Eleven members of the shadow front bench resigned on Sunday following the sacking of shadow foreign secretary Hillary Benn, who told Mr Corbyn he had lost confidence in him.
In his first words since accepting the result of the EU referendum on Friday, Mr Johnson wrote that "the only change" would be to free the UK from the EU's "extraordinary and opaque" law, which "will not come in any great rush".
'Single market access'
His column said: "I cannot stress too much that Britain is part of Europe, and always will be.
"There will still be intense and intensifying European cooperation and partnership in a huge number of fields: the arts, the sciences, the universities, and on improving the environment.
"EU citizens living in this country will have their rights fully protected, and the same goes for British citizens living in the EU.
"British people will still be able to go and work in the EU; to live; to travel; to study; to buy homes and to settle down. As the German equivalent of the CBI - the BDI - has very sensibly reminded us, there will continue to be free trade, and access to the single market.
"The only change - and it will not come in any great rush - is that the UK will extricate itself from the EU's extraordinary and opaque system of legislation: the vast and growing corpus of law enacted by a European Court of Justice from which there can be no appeal."
In other developments:
- George Osborne will issue a statement early on Monday morning in a bid to calm markets after the surprise Brexit vote triggered turmoil on Friday
- The pound fell in early trading in Asia on Monday, adding to Friday's record one-day decline
- Scotland's First Minister Nicola Sturgeon says Holyrood could try to block the UK's exit from the EU
- The House of Commons petitions committee says it is investigating allegations of fraud in connection with a petition calling for a second EU referendum
- Former Conservative leader and Brexit campaigner Iain Duncan Smith told the BBC the new prime minister should come from the Leave camp
Prime Minister David Cameron said on Friday that he would step down as PM by the autumn after losing the vote for Britain to remain within the EU.
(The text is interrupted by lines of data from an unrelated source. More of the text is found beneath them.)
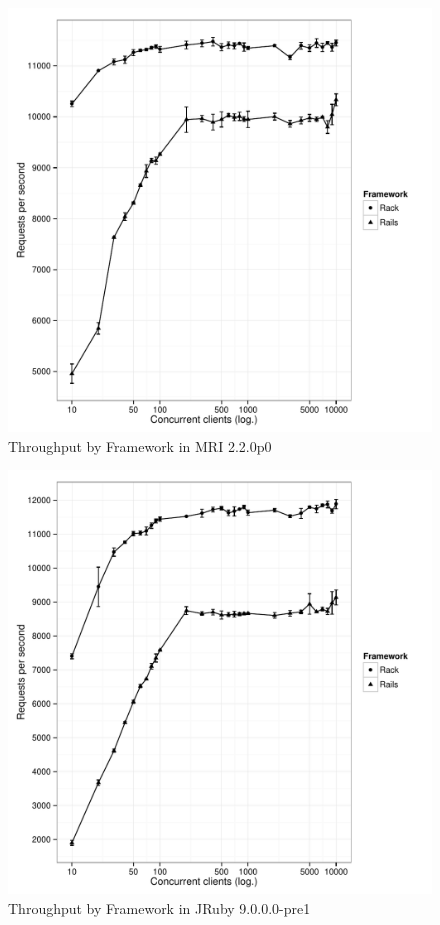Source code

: 	\begin{figure}[H]
		\begin{center}
			\includegraphics[width=\textwidth]{images/throughput-frameworks-mri22.pdf}
		\end{center}
		\caption{Throughput by Framework in \ac{MRI} 2.2.0p0}
		\label{img:rawdata:throughput-frameworks-mri22}
	\end{figure}

	\begin{figure}[H]
		\begin{center}
			\includegraphics[width=\textwidth]{images/throughput-frameworks-jruby9.pdf}
		\end{center}
		\caption{Throughput by Framework in JRuby 9.0.0.0-pre1}
		\label{img:rawdata:throughput-frameworks-jruby9}
	\end{figure}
Boris Johnson, MP for Uxbridge and the leading pro-Brexit campaigner, is among those tipped to succeed him.
Article 50 of the Lisbon treaty, which sets a two-year deadline on the UK's formal exit from the EU, has not yet been triggered by the British government.
EU foreign ministers have previously urged Britain to start the process soon.
On Saturday, German Chancellor Angela Merkel said the EU had "no need to be particularly nasty in any way" in the negotiations with Britain.